Saturation mutagenesis of the Tn10-encoded tet operator O1. Identification of base-pairs involved in Tet repressor recognition

Saturation mutagenesis of Tn10-encoded tet operator O1 was performed by chemical synthesis of 30 sequence variants yielding all possible point mutations of an operator half side. Their effect on Tet repressor binding was scored by an in-vivo repressor titration system. Tet repressor affinities of selected operator mutants were further characterized in vitro by dissociation rate measurements. The O1 sequence spans 19 base-pairs. Out of these, all 18 palindromic base-pairs are involved in Tet repressor recognition. The central base-pair does not contribute to sequence-specific binding of Tet repressor. At position 1 a pyrimidine residue is sufficient for maximal affinity to the repressor. At positions 2, 3 and 4, each mutation reduces repressor binding at least tenfold. Mutations at positions 5, 6, 7, 8 and 9 result in less drastic reductions of Tet repressor binding. Differential effects of mutations at a given position are used to deduce the chemical functions contacted by Tet repressor. The T.A to A.T transversion at position 9 increases Tet repressor affinity slightly, while all other mutations decrease repressor binding.
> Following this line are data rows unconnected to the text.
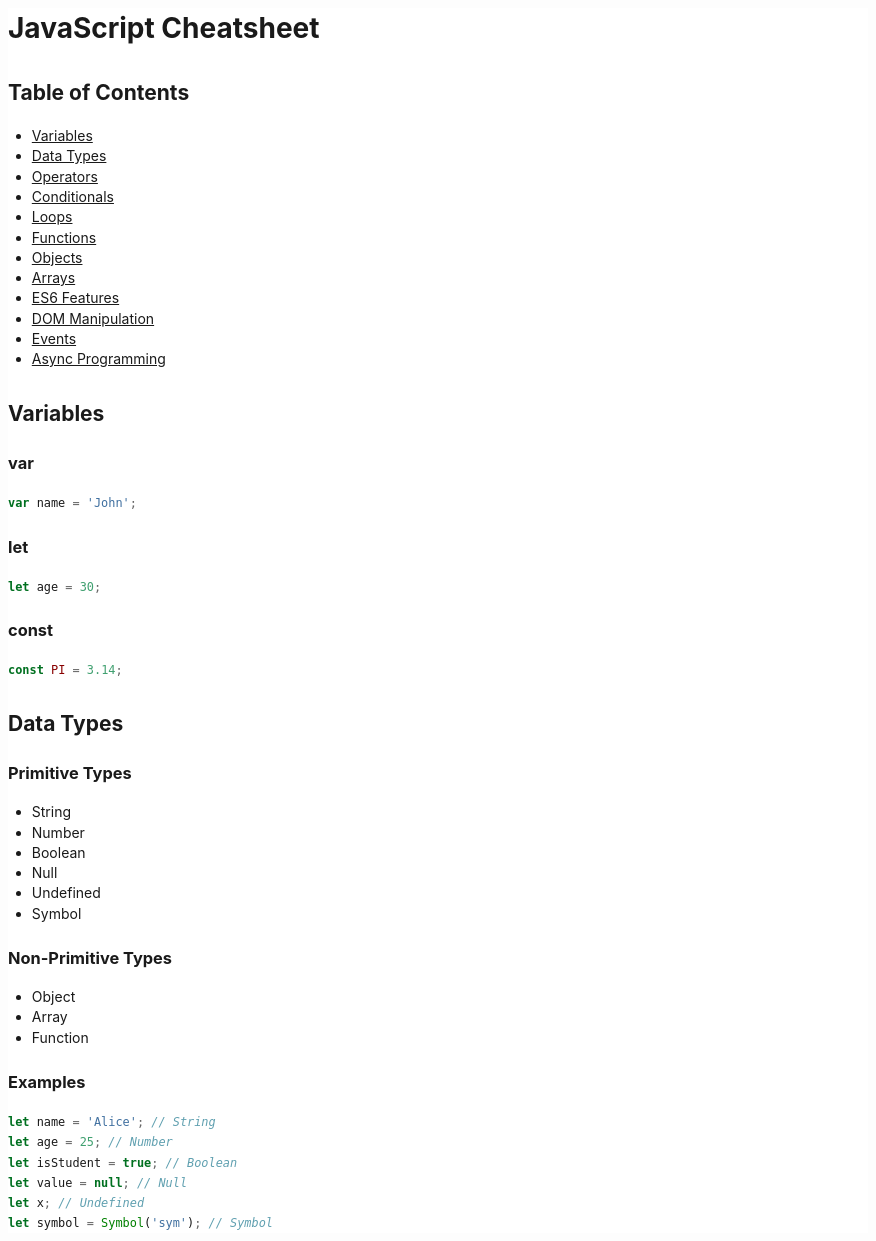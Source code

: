 # JavaScript Cheatsheet

## Table of Contents

- [Variables](#variables)
- [Data Types](#data-types)
- [Operators](#operators)
- [Conditionals](#conditionals)
- [Loops](#loops)
- [Functions](#functions)
- [Objects](#objects)
- [Arrays](#arrays)
- [ES6 Features](#es6-features)
- [DOM Manipulation](#dom-manipulation)
- [Events](#events)
- [Async Programming](#async-programming)

## Variables

### var

```javascript
var name = 'John';
```

### let

```javascript
let age = 30;
```

### const

```javascript
const PI = 3.14;
```

## Data Types
### Primitive Types
- String
- Number
- Boolean
- Null
- Undefined
- Symbol
### Non-Primitive Types
- Object
- Array
- Function
### Examples
```javascript
let name = 'Alice'; // String
let age = 25; // Number
let isStudent = true; // Boolean
let value = null; // Null
let x; // Undefined
let symbol = Symbol('sym'); // Symbol
```
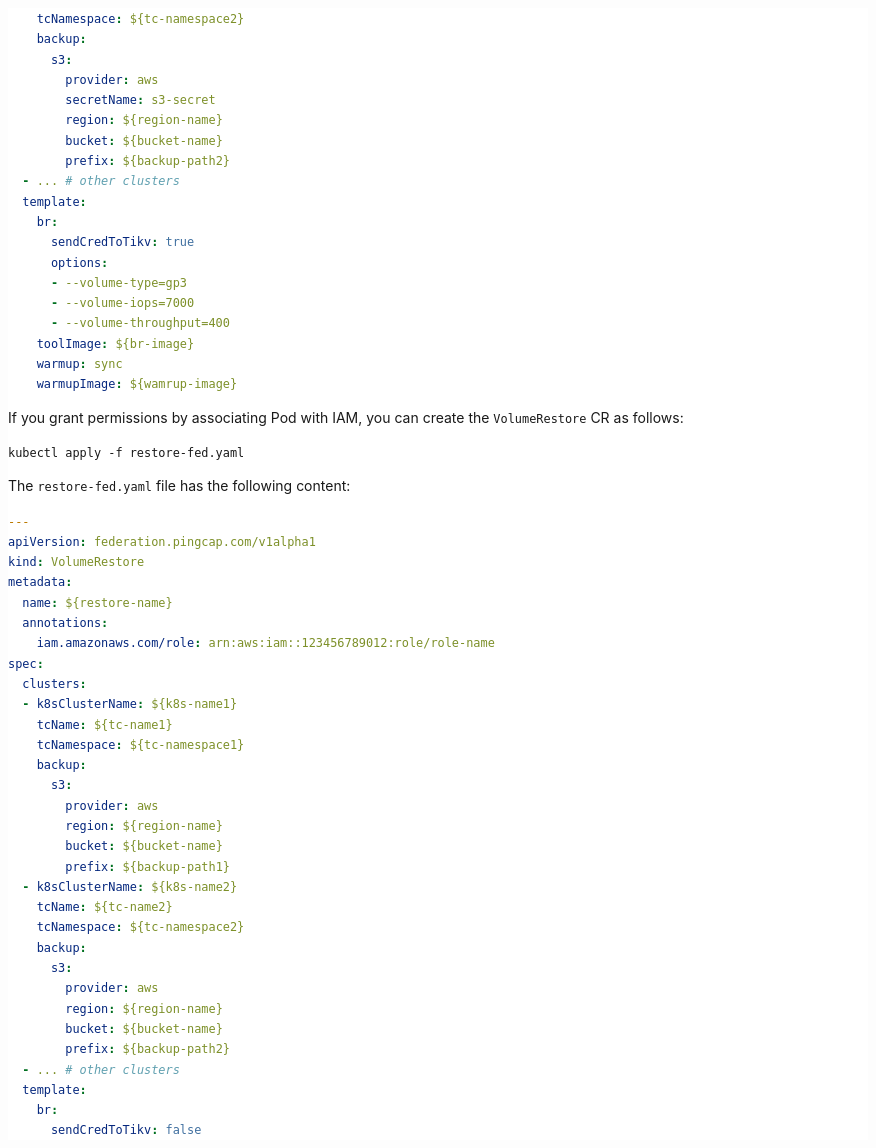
 ```yaml
    tcNamespace: ${tc-namespace2}
    backup:
      s3:
        provider: aws
        secretName: s3-secret
        region: ${region-name}
        bucket: ${bucket-name}
        prefix: ${backup-path2}
  - ... # other clusters
  template:
    br:
      sendCredToTikv: true
      options:
      - --volume-type=gp3
      - --volume-iops=7000
      - --volume-throughput=400
    toolImage: ${br-image}
    warmup: sync
    warmupImage: ${wamrup-image}
```

</div>

<div label="IAM role with Pod">

If you grant permissions by associating Pod with IAM, you can create the `VolumeRestore` CR as follows:

```shell
kubectl apply -f restore-fed.yaml
```

The `restore-fed.yaml` file has the following content:

```yaml
---
apiVersion: federation.pingcap.com/v1alpha1
kind: VolumeRestore
metadata:
  name: ${restore-name}
  annotations:
    iam.amazonaws.com/role: arn:aws:iam::123456789012:role/role-name
spec:
  clusters:
  - k8sClusterName: ${k8s-name1}
    tcName: ${tc-name1}
    tcNamespace: ${tc-namespace1}
    backup:
      s3:
        provider: aws
        region: ${region-name}
        bucket: ${bucket-name}
        prefix: ${backup-path1}
  - k8sClusterName: ${k8s-name2}
    tcName: ${tc-name2}
    tcNamespace: ${tc-namespace2}
    backup:
      s3:
        provider: aws
        region: ${region-name}
        bucket: ${bucket-name}
        prefix: ${backup-path2}
  - ... # other clusters
  template:
    br:
      sendCredToTikv: false
```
The increased affinity of the wild-type tet operator O2 compared to wild-type O1 results from the addition of two favorable transversions at positions +/- 9 and an unfavorable T.A to C.G transition at position -7. Deletion or palindromic doubling of the central base-pair of the O1 palindrome reveals that the wild-type spacing of both operator half sides is crucial for efficient Tet repressor binding.